Saved entries:
◆ ◆ ◆
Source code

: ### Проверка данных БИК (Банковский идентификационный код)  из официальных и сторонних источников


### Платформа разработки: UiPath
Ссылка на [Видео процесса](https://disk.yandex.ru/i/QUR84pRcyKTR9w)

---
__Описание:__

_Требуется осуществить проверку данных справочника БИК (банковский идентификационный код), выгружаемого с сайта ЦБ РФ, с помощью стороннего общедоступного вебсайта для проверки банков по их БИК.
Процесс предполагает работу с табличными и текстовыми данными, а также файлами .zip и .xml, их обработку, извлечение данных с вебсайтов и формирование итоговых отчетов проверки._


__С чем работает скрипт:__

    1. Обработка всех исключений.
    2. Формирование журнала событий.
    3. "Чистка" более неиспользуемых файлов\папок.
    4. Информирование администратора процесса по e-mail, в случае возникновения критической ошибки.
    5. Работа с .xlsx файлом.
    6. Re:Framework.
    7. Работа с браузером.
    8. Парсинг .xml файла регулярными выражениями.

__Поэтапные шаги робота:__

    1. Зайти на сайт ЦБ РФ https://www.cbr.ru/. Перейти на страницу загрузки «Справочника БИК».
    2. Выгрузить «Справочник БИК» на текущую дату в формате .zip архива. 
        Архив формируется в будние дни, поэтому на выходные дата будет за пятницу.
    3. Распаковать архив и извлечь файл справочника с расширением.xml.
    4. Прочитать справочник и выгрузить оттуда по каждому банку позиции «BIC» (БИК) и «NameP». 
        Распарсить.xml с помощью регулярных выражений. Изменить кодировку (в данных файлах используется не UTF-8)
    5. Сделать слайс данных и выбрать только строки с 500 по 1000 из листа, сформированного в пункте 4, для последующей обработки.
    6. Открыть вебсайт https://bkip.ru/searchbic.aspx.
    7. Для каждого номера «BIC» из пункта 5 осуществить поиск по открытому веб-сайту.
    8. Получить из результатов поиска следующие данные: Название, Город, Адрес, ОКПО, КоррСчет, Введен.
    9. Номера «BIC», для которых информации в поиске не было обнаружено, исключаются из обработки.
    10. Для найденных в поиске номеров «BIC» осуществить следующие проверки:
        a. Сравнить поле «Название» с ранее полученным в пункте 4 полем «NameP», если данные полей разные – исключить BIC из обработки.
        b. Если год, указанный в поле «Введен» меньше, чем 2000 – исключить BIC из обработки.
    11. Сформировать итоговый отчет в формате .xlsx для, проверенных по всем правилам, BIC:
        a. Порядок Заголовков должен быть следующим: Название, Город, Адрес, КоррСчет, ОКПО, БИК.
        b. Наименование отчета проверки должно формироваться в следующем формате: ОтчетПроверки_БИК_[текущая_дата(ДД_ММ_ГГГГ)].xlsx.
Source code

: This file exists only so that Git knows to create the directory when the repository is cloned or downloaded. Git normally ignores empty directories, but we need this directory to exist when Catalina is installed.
◆ ◆ ◆
TASK GOAL:
Working from the entries above, filter out every line that lacks "поиске" and copy what remains.

SOLUTION FOR THIS TASK:
    9. Номера «BIC», для которых информации в поиске не было обнаружено, исключаются из обработки.
    10. Для найденных в поиске номеров «BIC» осуществить следующие проверки:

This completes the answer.